| Work instructions |
When a line in the entries below contains the word "used", copy that line.

| Working data |
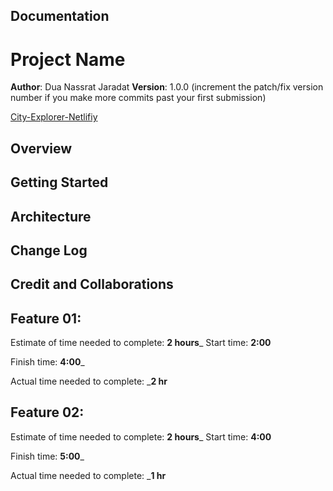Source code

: ## Documentation 

# Project Name

**Author**: Dua Nassrat Jaradat
**Version**: 1.0.0 (increment the patch/fix version number if you make more commits past your first submission)

[City-Explorer-Netlifiy](city-explorer-dua.netlify.app)

## Overview
<!-- Provide a high level overview of what this application is and why you are building it, beyond the fact that it's an assignment for this class. (i.e. What's your problem domain?) -->

## Getting Started
<!-- What are the steps that a user must take in order to build this app on their own machine and get it running? -->

## Architecture
<!-- Provide a detailed description of the application design. What technologies (languages, libraries, etc) you're using, and any other relevant design information. -->

## Change Log
<!-- Use this area to document the iterative changes made to your application as each feature is successfully implemented. Use time stamps. Here's an example:

01-01-2001 4:59pm - Application now has a fully-functional express server, with a GET route for the location resource. -->

## Credit and Collaborations
<!-- Give credit (and a link) to other people or resources that helped you build this application. -->

## Feature 01:

Estimate of time needed to complete: __2 hours___
Start time: __2:00__

Finish time: __4:00___

Actual time needed to complete: ___2 hr__


## Feature 02:

Estimate of time needed to complete: __2 hours___
Start time: __4:00__

Finish time: __5:00___

Actual time needed to complete: ___1 hr__



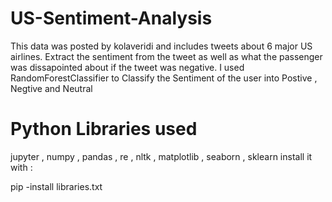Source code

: # US-Sentiment-Analysis
This data was posted by kolaveridi and includes tweets about 6 major US airlines. Extract the sentiment from the tweet as well as what the passenger was dissapointed about if the tweet was negative.  I used RandomForestClassifier to Classify the Sentiment of the user into Postive , Negtive and Neutral

# Python Libraries used

jupyter , 
numpy ,
pandas ,
re ,
nltk ,
matplotlib ,
seaborn ,
sklearn
install it with : 

pip -install libraries.txt

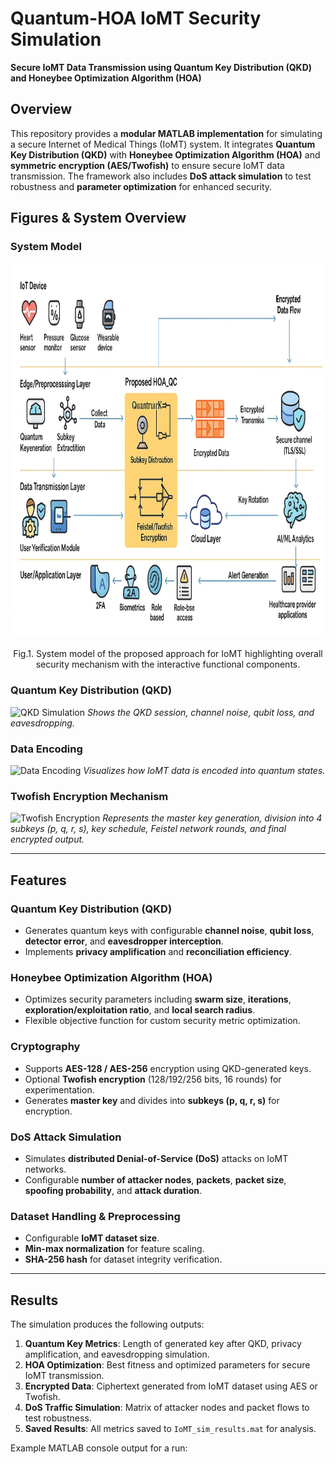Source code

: # **Quantum-HOA IoMT Security Simulation**

**Secure IoMT Data Transmission using Quantum Key Distribution (QKD) and Honeybee Optimization Algorithm (HOA)**


## **Overview**

This repository provides a **modular MATLAB implementation** for simulating a secure Internet of Medical Things (IoMT) system. It integrates **Quantum Key Distribution (QKD)** with **Honeybee Optimization Algorithm (HOA)** and **symmetric encryption (AES/Twofish)** to ensure secure IoMT data transmission. The framework also includes **DoS attack simulation** to test robustness and **parameter optimization** for enhanced security.


## **Figures & System Overview**

### **System Model**
<p align="center">
<img src="https://github.com/shahid3167/IoMT-Based-HealthcareSystems-with-Meta-Heuristic-Quantum-Cryptography-and-Honeybee-Optimization-/blob/main/Figures/SystemModel.jpg" width="700" height="600">
<p align="center">
  Fig.1.  System model of the proposed approach for IoMT highlighting overall security mechanism with the interactive functional components.

### **Quantum Key Distribution (QKD)**
![QKD Simulation](figures/qkd_diagram.png)
*Shows the QKD session, channel noise, qubit loss, and eavesdropping.*

### **Data Encoding**
![Data Encoding](figures/data_encoding.png)
*Visualizes how IoMT data is encoded into quantum states.*

### **Twofish Encryption Mechanism**
![Twofish Encryption](figures/twofish_key_division.png)
*Represents the master key generation, division into 4 subkeys (p, q, r, s), key schedule, Feistel network rounds, and final encrypted output.*

---

## **Features**

### **Quantum Key Distribution (QKD)**
- Generates quantum keys with configurable **channel noise**, **qubit loss**, **detector error**, and **eavesdropper interception**.
- Implements **privacy amplification** and **reconciliation efficiency**.

### **Honeybee Optimization Algorithm (HOA)**
- Optimizes security parameters including **swarm size**, **iterations**, **exploration/exploitation ratio**, and **local search radius**.
- Flexible objective function for custom security metric optimization.

### **Cryptography**
- Supports **AES-128 / AES-256** encryption using QKD-generated keys.
- Optional **Twofish encryption** (128/192/256 bits, 16 rounds) for experimentation.
- Generates **master key** and divides into **subkeys (p, q, r, s)** for encryption.

### **DoS Attack Simulation**
- Simulates **distributed Denial-of-Service (DoS)** attacks on IoMT networks.
- Configurable **number of attacker nodes**, **packets**, **packet size**, **spoofing probability**, and **attack duration**.

### **Dataset Handling & Preprocessing**
- Configurable **IoMT dataset size**.
- **Min-max normalization** for feature scaling.
- **SHA-256 hash** for dataset integrity verification.

---

## **Results**

The simulation produces the following outputs:

1. **Quantum Key Metrics**: Length of generated key after QKD, privacy amplification, and eavesdropping simulation.
2. **HOA Optimization**: Best fitness and optimized parameters for secure IoMT transmission.
3. **Encrypted Data**: Ciphertext generated from IoMT dataset using AES or Twofish.
4. **DoS Traffic Simulation**: Matrix of attacker nodes and packet flows to test robustness.
5. **Saved Results**: All metrics saved to `IoMT_sim_results.mat` for analysis.

Example MATLAB console output for a run:

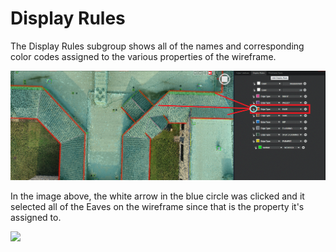 # Display Rules

The Display Rules subgroup shows all of the names and corresponding color codes assigned to the various properties of the wireframe.

![](../.gitbook/assets/display-rules.jpg)

In the image above, the white arrow in the blue circle was clicked and it selected all of the Eaves on the wireframe since that is the property it's assigned to.

![](../.gitbook/assets/display-rules-02.gif)

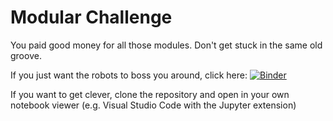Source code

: # Modular Challenge
You paid good money for all those modules. Don't get stuck in the same old groove.

If you just want the robots to boss you around, click here:
[![Binder](https://mybinder.org/badge_logo.svg)](https://mybinder.org/v2/gh/fugalh/ModularChallenge.git/main?labpath=ModularChallenge.ipynb)

If you want to get clever, clone the repository and open in your own notebook viewer (e.g. Visual Studio Code with the Jupyter extension)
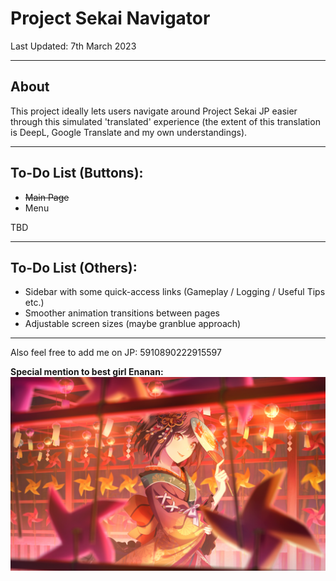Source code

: # **Project Sekai Navigator**

Last Updated: 7th March 2023

----
## **About**
This project ideally lets users navigate around Project Sekai JP easier through this simulated 'translated' experience (the extent of this translation is DeepL, Google Translate and my own understandings).

----
## **To-Do List (Buttons):**
- ~~Main Page~~
- Menu

TBD

----
## **To-Do List (Others):**
- Sidebar with some quick-access links (Gameplay / Logging / Useful Tips etc.)
- Smoother animation transitions between pages
- Adjustable screen sizes (maybe granblue approach)

----
Also feel free to add me on JP: 5910890222915597

**Special mention to best girl Enanan:**
![Enanan](./misc/bestgirl.png)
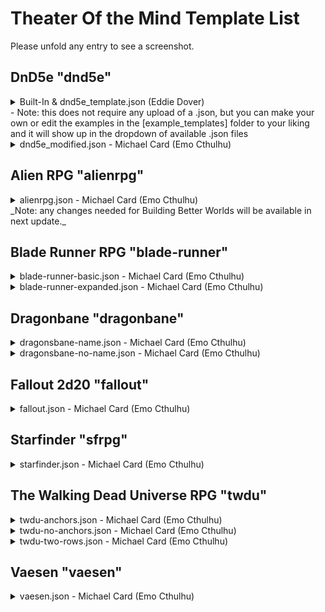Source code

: # Theater Of the Mind Template List

Please unfold any entry to see a screenshot.

## DnD5e "dnd5e"

<details>

  ![](./images/preview1.png)
  <summary>
  Built-In & dnd5e_template.json (Eddie Dover)
  <br/>
  - Note: this does not require any upload of a .json, but you can make your own or edit the examples in the [example_templates] folder to your liking and it will show up in the dropdown of available .json files
  </summary>
</details>

<details>

![](./example_templates/dnd5e/dnd5e_modified.jpg)

<summary>dnd5e_modified.json - Michael Card (Emo Cthulhu)</summary></details>

## Alien RPG "alienrpg"

<details>

![](./example_templates/alienrpg/alienrpg.jpg)

<summary>
alienrpg.json - Michael Card (Emo Cthulhu)<br/>_Note: any changes needed for Building Better Worlds will be available in next update._</summary>
</details>

## Blade Runner RPG "blade-runner"

<details>

![](./example_templates/blade-runner/blade-runner-basic.jpg)

<summary>blade-runner-basic.json - Michael Card (Emo Cthulhu)</summary></details>

<details>

![](./example_templates/blade-runner/blade-runner-expanded.jpg)

<summary>blade-runner-expanded.json - Michael Card (Emo Cthulhu)</summary></details>

## Dragonbane "dragonbane"

<details>

![](./example_templates/dragonsbane/dragonbane-name.jpg)

<summary>dragonsbane-name.json - Michael Card (Emo Cthulhu)</summary></details>

<details>

![](./example_templates/dragonbane/dragonbane-no-name.jpg)

<summary>dragonsbane-no-name.json - Michael Card (Emo Cthulhu)</summary></details>

## Fallout 2d20 "fallout"

<details>

![](./example_templates/fallout/fallout.jpg)

<summary>fallout.json - Michael Card (Emo Cthulhu)</summary></details>

## Starfinder "sfrpg"

<details>

![](./example_templates/starfinder/starfinder.jpg)

<summary>starfinder.json - Michael Card (Emo Cthulhu)</summary></details>

## The Walking Dead Universe RPG "twdu"

<details>

![](./example_templates/thewalkingdead/twdu-anchors.jpg)

<summary>twdu-anchors.json - Michael Card (Emo Cthulhu)</summary></details>

<details>

![](./example_templates/thewalkingdead/twdu-no-anchors.jpg)

<summary>twdu-no-anchors.json - Michael Card (Emo Cthulhu)</summary></details>

<details>

![](./example_templates/thewalkingdead/twdu-two-rows.jpg)

<summary>twdu-two-rows.json - Michael Card (Emo Cthulhu)</summary></details>

## Vaesen "vaesen"

<details>

![](./example_templates/vaesen/vaesen.jpg)

<summary>vaesen.json - Michael Card (Emo Cthulhu)</summary></details>

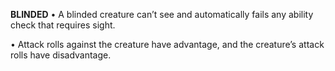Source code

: __**BLINDED**__
• A blinded creature can’t see and automatically fails any ability check that requires sight.

• Attack rolls against the creature have advantage, and the creature’s attack rolls have disadvantage.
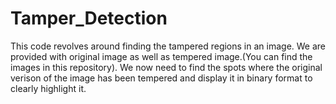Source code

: # Tamper_Detection

This code revolves around finding the tampered regions in an image. We are provided with original image as well as tempered image.(You can find the images in this repository). We now need to find the spots where the original verison of the image has been tempered and display it in binary format to clearly highlight it. 


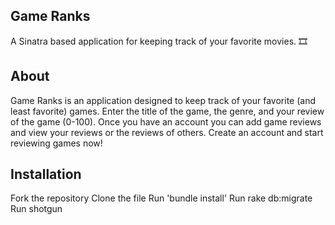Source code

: ## Game Ranks

A Sinatra based application for keeping track of your favorite movies. 🎞

## About

Game Ranks is an application designed to keep track of your favorite (and least favorite) games. Enter the title of the game, the genre, and your review of the game (0-100). Once you have an account you can add game reviews and view your reviews or the reviews of others. Create an account and start reviewing games now!

## Installation

Fork the repository
Clone the file
Run 'bundle install'
Run rake db:migrate
Run shotgun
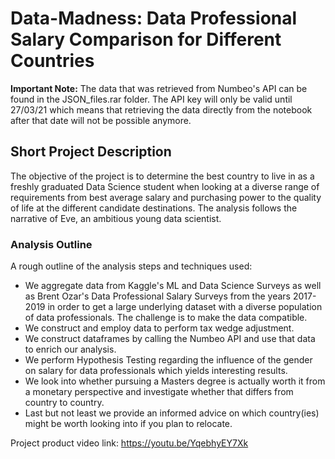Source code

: # Data-Madness: Data Professional Salary Comparison for Different Countries

**Important Note:** The data that was retrieved from Numbeo's API can be found in the JSON_files.rar folder. The API key will only be valid until 27/03/21 which means that retrieving the data directly from the notebook after that date will not be possible anymore.

## Short Project Description

The objective of the project is to determine the best country to live in as a freshly graduated Data Science student when looking at a diverse range of requirements from best average salary and purchasing power to the quality of life at the different candidate destinations. The analysis follows the narrative of Eve, an ambitious young data scientist.

### Analysis Outline
A rough outline of the analysis steps and techniques used:

+ We aggregate data from Kaggle's ML and Data Science Surveys as well as Brent Ozar's Data Professional Salary Surveys from the years 2017-2019 in order to get a large underlying dataset with a diverse population of data professionals. The challenge is to make the data compatible.
+ We construct and employ data to perform tax wedge adjustment. 
+ We construct dataframes by calling the Numbeo API and use that data to enrich our analysis.
+ We perform Hypothesis Testing regarding the influence of the gender on salary for data professionals which yields interesting results.
+ We look into whether pursuing a Masters degree is actually worth it from a monetary perspective and investigate whether that differs from country to country.
+ Last but not least we provide an informed advice on which country(ies) might be worth looking into if you plan to relocate.


Project product video link: https://youtu.be/YqebhyEY7Xk
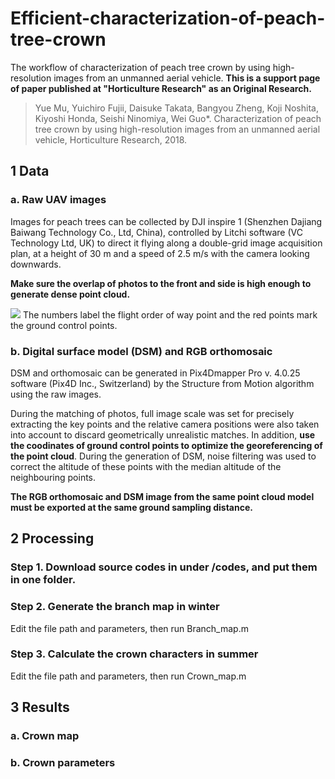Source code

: # Efficient-characterization-of-peach-tree-crown
The workflow of characterization of peach tree crown by using high-resolution images from an unmanned aerial vehicle. 
**This is a support page of paper published at "Horticulture Research" as an Original Research.**
> Yue Mu, Yuichiro Fujii, Daisuke Takata, Bangyou Zheng, Koji Noshita, Kiyoshi Honda, Seishi Ninomiya, Wei Guo*. Characterization of peach tree crown by using high-resolution images from an unmanned aerial vehicle, Horticulture Research, 2018.

## 1 Data
### a. Raw UAV images
Images for peach trees can be collected by DJI inspire 1 (Shenzhen Dajiang Baiwang Technology Co., Ltd, China), controlled by Litchi software (VC Technology Ltd, UK) to direct it flying along a double-grid image acquisition plan, at a height of 30 m and a speed of 2.5 m/s with the camera looking downwards.

**Make sure the overlap of photos to the front and side is high enough to generate dense point cloud.**

![](https://github.com/UTokyo-FieldPhenomics-Lab/Efficient-characterization-of-peach-tree-crown/blob/master/figure/FIG21.jpg) 
The numbers label the flight order of way point and the red points mark the ground control points.

### b. Digital surface model (DSM) and RGB orthomosaic
DSM and orthomosaic can be generated in Pix4Dmapper Pro v. 4.0.25 software (Pix4D Inc., Switzerland) by the Structure from Motion algorithm using the raw images. 

During the matching of photos, full image scale was set for precisely extracting the key points and the relative camera positions were also taken into account to discard geometrically unrealistic matches. In addition, **use the coodinates of ground control points to optimize the georeferencing of the point cloud**. During the generation of DSM, noise filtering was used to correct the altitude of these points with the median altitude of the neighbouring points. 

**The RGB orthomosaic and DSM image from the same point cloud model must be exported at the same ground sampling distance.**

## 2 Processing 
### Step 1. Download source codes in under /codes, and put them in one folder.
### Step 2. Generate the branch map in winter
Edit the file path and parameters, then run Branch_map.m
### Step 3. Calculate the crown characters in summer
Edit the file path and parameters, then run Crown_map.m

## 3 Results
### a. Crown map
### b. Crown parameters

| Solution to this task |
This data was posted by kolaveridi and includes tweets about 6 major US airlines. Extract the sentiment from the tweet as well as what the passenger was dissapointed about if the tweet was negative.  I used RandomForestClassifier to Classify the Sentiment of the user into Postive , Negtive and Neutral
# Python Libraries used
A rough outline of the analysis steps and techniques used:
During the matching of photos, full image scale was set for precisely extracting the key points and the relative camera positions were also taken into account to discard geometrically unrealistic matches. In addition, **use the coodinates of ground control points to optimize the georeferencing of the point cloud**. During the generation of DSM, noise filtering was used to correct the altitude of these points with the median altitude of the neighbouring points. 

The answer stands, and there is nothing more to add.